Task instructions: Check every line of the entries below for the word "permite", and copy the ones that have it.

Data extracted from a collection
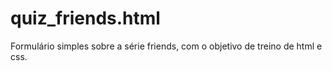 # quiz_friends.html
Formulário simples sobre a série friends, com o objetivo de treino de html e css.
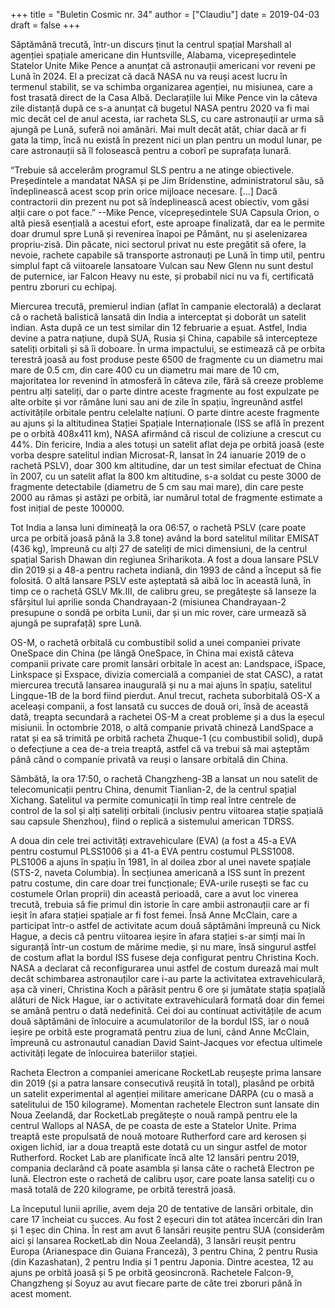 +++
title = "Buletin Cosmic nr. 34"
author = ["Claudiu"]
date = 2019-04-03
draft = false
+++

Săptămână trecută, într-un discurs ținut la centrul spațial Marshall al agenției spațiale americane din Huntsville, Alabama, vicepreședintele Statelor Unite Mike Pence a anunțat că astronauții americani vor reveni pe Lună în 2024. El a precizat că dacă NASA nu va reuși acest lucru în termenul stabilit, se va schimba organizarea agenției, nu misiunea, care a fost trasată direct de la Casa Albă. Declarațiile lui Mike Pence vin la câteva zile distanță după ce s-a anunțat că bugetul NASA pentru 2020 va fi mai mic decât cel de anul acesta, iar racheta SLS, cu care astronauții ar urma să ajungă pe Lună, suferă noi amânări. Mai mult decât atât, chiar dacă ar fi gata la timp, încă nu există în prezent nici un plan pentru un modul lunar, pe care astronauții să îl folosească pentru a coborî pe suprafața lunară.

“Trebuie să accelerăm programul SLS pentru a ne atinge obiectivele. Președintele a mandatat NASA și pe Jim Bridenstine, administratorul său, să îndeplinească acest scop prin orice mijloace necesare. […] Dacă contractorii din prezent nu pot să îndeplinească acest obiectiv, vom găsi alții care o pot face.” --Mike Pence, vicepreședintele SUA
Capsula Orion, o altă piesă esențială a acestui efort, este aproape finalizată, dar ea le permite doar drumul spre Lună și revenirea înapoi pe Pământ, nu și aselenizarea propriu-zisă. Din păcate, nici sectorul privat nu este pregătit să ofere, la nevoie, rachete capabile să transporte astronauți pe Lună în timp util, pentru simplul fapt că viitoarele lansatoare Vulcan sau New Glenn nu sunt destul de puternice, iar Falcon Heavy nu este, și probabil nici nu va fi, certificată pentru zboruri cu echipaj.

Miercurea trecută, premierul indian (aflat în campanie electorală) a declarat că o rachetă balistică lansată din India a interceptat și doborât un satelit indian. Asta după ce un test similar din 12 februarie a eșuat. Astfel, India devine a patra națiune, după SUA, Rusia și China, capabile să intercepteze sateliți orbitali și să îi doboare. În urma impactului, se estimează că pe orbita terestră joasă au fost produse peste 6500 de fragmente cu un diametru mai mare de 0.5 cm, din care 400 cu un diametru mai mare de 10 cm, majoritatea lor revenind în atmosferă în câteva zile, fără să creeze probleme pentru alți sateliți, dar o parte dintre aceste fragmente au fost expulzate pe alte orbite și vor rămâne luni sau ani de zile în spațiu, îngreunând astfel activitățile orbitale pentru celelalte națiuni. O parte dintre aceste fragmente au ajuns și la altitudinea Stației Spațiale Internaționale (ISS se află în prezent pe o orbită 408x411 km), NASA afirmând că riscul de coliziune a crescut cu 44%. Din fericire, India a ales totuși un satelit aflat deja pe orbită joasă (este vorba despre satelitul indian Microsat-R, lansat în 24 ianuarie 2019 de o rachetă PSLV), doar 300 km altitudine, dar un test similar efectuat de China în 2007, cu un satelit aflat la 800 km altitudine, s-a soldat cu peste 3000 de fragmente detectabile (diametru de 5 cm sau mai mare), din care peste 2000 au rămas și astăzi pe orbită, iar numărul total de fragmente estimate a fost inițial de peste 100000.

Tot India a lansa luni dimineață la ora 06:57, o rachetă PSLV (care poate urca pe orbită joasă până la 3.8 tone) având la bord satelitul militar EMISAT (436 kg), împreună cu alți 27 de sateliți de mici dimensiuni, de la centrul spațial Sarish Dhawan din regiunea Sriharikota. A fost a doua lansare PSLV din 2019 și a 48-a pentru racheta indiană, din 1993 de când a început să fie folosită. O altă lansare PSLV este așteptată să aibă loc în această lună, în timp ce o rachetă GSLV Mk.III, de calibru greu, se pregătește să lanseze la sfârșitul lui aprilie sonda Chandrayaan-2 (misiunea Chandrayaan-2 presupune o sondă pe orbita Lunii, dar și un mic rover, care urmează să ajungă pe suprafață) spre Lună.

OS-M, o rachetă orbitală cu combustibil solid a unei companiei private OneSpace din China (pe lângă OneSpace, în China mai există câteva companii private care promit lansări orbitale în acest an: Landspace, iSpace, Linkspace și Exspace, divizia comercială a companiei de stat CASC), a ratat miercurea trecută lansarea inaugurală și nu a mai ajuns în spațiu, satelitul Lingque-1B de la bord fiind pierdut. Anul trecut, racheta suborbitală OS-X a aceleași companii, a fost lansată cu succes de două ori, însă de această dată, treapta secundară a rachetei OS-M a creat probleme și a dus la eșecul misiunii. În octombrie 2018, o altă companie privată chineză LandSpace a ratat și ea să trimită pe orbită racheta Zhuque-1 (cu combustibil solid), după o defecțiune a cea de-a treia treaptă, astfel că va trebui să mai așteptăm până când o companie privată va reuși o lansare orbitală din China.

Sâmbătă, la ora 17:50, o rachetă Changzheng-3B a lansat un nou satelit de telecomunicații pentru China, denumit Tianlian-2, de la centrul spațial Xichang. Satelitul va permite comunicații în timp real între centrele de control de la sol și alți sateliți orbitali (inclusiv pentru viitoarea stație spațială sau capsule Shenzhou), fiind o replică a sistemului american TDRSS.

A doua din cele trei activități extravehiculare (EVA) (a fost a 45-a EVA pentru costumul PLSS1006 și a 41-a EVA pentru costumul PLSS1008. PLS1006 a ajuns în spațiu în 1981, în al doilea zbor al unei navete spațiale (STS-2, naveta Columbia). În secțiunea americană a ISS sunt în prezent patru costume, din care doar trei funcționale; EVA-urile rusești se fac cu costumele Orlan proprii) din această perioadă, care a avut loc vinerea trecută, trebuia să fie primul din istorie în care ambii astronauții care ar fi ieșit în afara stației spațiale ar fi fost femei. Însă Anne McClain, care a participat într-o astfel de activitate acum două săptămâni împreună cu Nick Hague, a decis că pentru viitoarea ieșire în afara stației s-ar simți mai în siguranță într-un costum de mărime medie, și nu mare, însă singurul astfel de costum aflat la bordul ISS fusese deja configurat pentru Christina Koch. NASA a declarat că reconfigurarea unui astfel de costum durează mai mult decât schimbarea astronauților care i-au parte la activitatea extravehiculară, așa că vineri, Christina Koch a părăsit pentru 6 ore și jumătate stația spațială alături de Nick Hague, iar o activitate extravehiculară formată doar din femei se amână pentru o dată nedefinită. Cei doi au continuat activitățile de acum două săptămâni de înlocuire a acumulatorilor de la bordul ISS, iar o nouă ieșire pe orbită este programată pentru ziua de luni, când Anne McClain, împreună cu astronautul canadian David Saint-Jacques vor efectua ultimele activități legate de înlocuirea bateriilor stației.

Racheta Electron a companiei americane RocketLab reușește prima lansare din 2019 (și a patra lansare consecutivă reușită în total), plasând pe orbită un satelit experimental al agenției militare americane DARPA (cu o masă a satelitului de 150 kilograme). Momentan rachetele Electron sunt lansate din Noua Zeelandă, dar RocketLab pregătește o nouă rampă pentru ele la centrul Wallops al NASA, de pe coasta de este a Statelor Unite. Prima treaptă este propulsată de nouă motoare Rutherford care ard kerosen și oxigen lichid, iar a doua treaptă este dotată cu un singur astfel de motor Rutherford. Rocket Lab are planificate încă alte 12 lansări pentru 2019, compania declarând că poate asambla și lansa câte o rachetă Electron pe lună. Electron este o rachetă de calibru ușor, care poate lansa sateliți cu o masă totală de 220 kilograme, pe orbită terestră joasă.

La începutul lunii aprilie, avem deja 20 de tentative de lansări orbitale, din care 17 încheiat cu succes. Au fost 2 eșecuri din tot atâtea încercări din Iran și 1 eșec din China. În rest am avut 6 lansări reușite pentru SUA (considerăm aici și lansarea RocketLab din Noua Zeelandă), 3 lansări reușit pentru Europa (Arianespace din Guiana Franceză), 3 pentru China, 2 pentru Rusia (din Kazashatan), 2 pentru India și 1 pentru Japonia. Dintre acestea, 12 au ajuns pe orbită joasă și 5 pe orbită geosincronă. Rachetele Falcon-9, Changzheng și Soyuz au avut fiecare parte de câte trei zboruri până în acest moment.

Answer to the exercise:
Capsula Orion, o altă piesă esențială a acestui efort, este aproape finalizată, dar ea le permite doar drumul spre Lună și revenirea înapoi pe Pământ, nu și aselenizarea propriu-zisă. Din păcate, nici sectorul privat nu este pregătit să ofere, la nevoie, rachete capabile să transporte astronauți pe Lună în timp util, pentru simplul fapt că viitoarele lansatoare Vulcan sau New Glenn nu sunt destul de puternice, iar Falcon Heavy nu este, și probabil nici nu va fi, certificată pentru zboruri cu echipaj.
Sâmbătă, la ora 17:50, o rachetă Changzheng-3B a lansat un nou satelit de telecomunicații pentru China, denumit Tianlian-2, de la centrul spațial Xichang. Satelitul va permite comunicații în timp real între centrele de control de la sol și alți sateliți orbitali (inclusiv pentru viitoarea stație spațială sau capsule Shenzhou), fiind o replică a sistemului american TDRSS.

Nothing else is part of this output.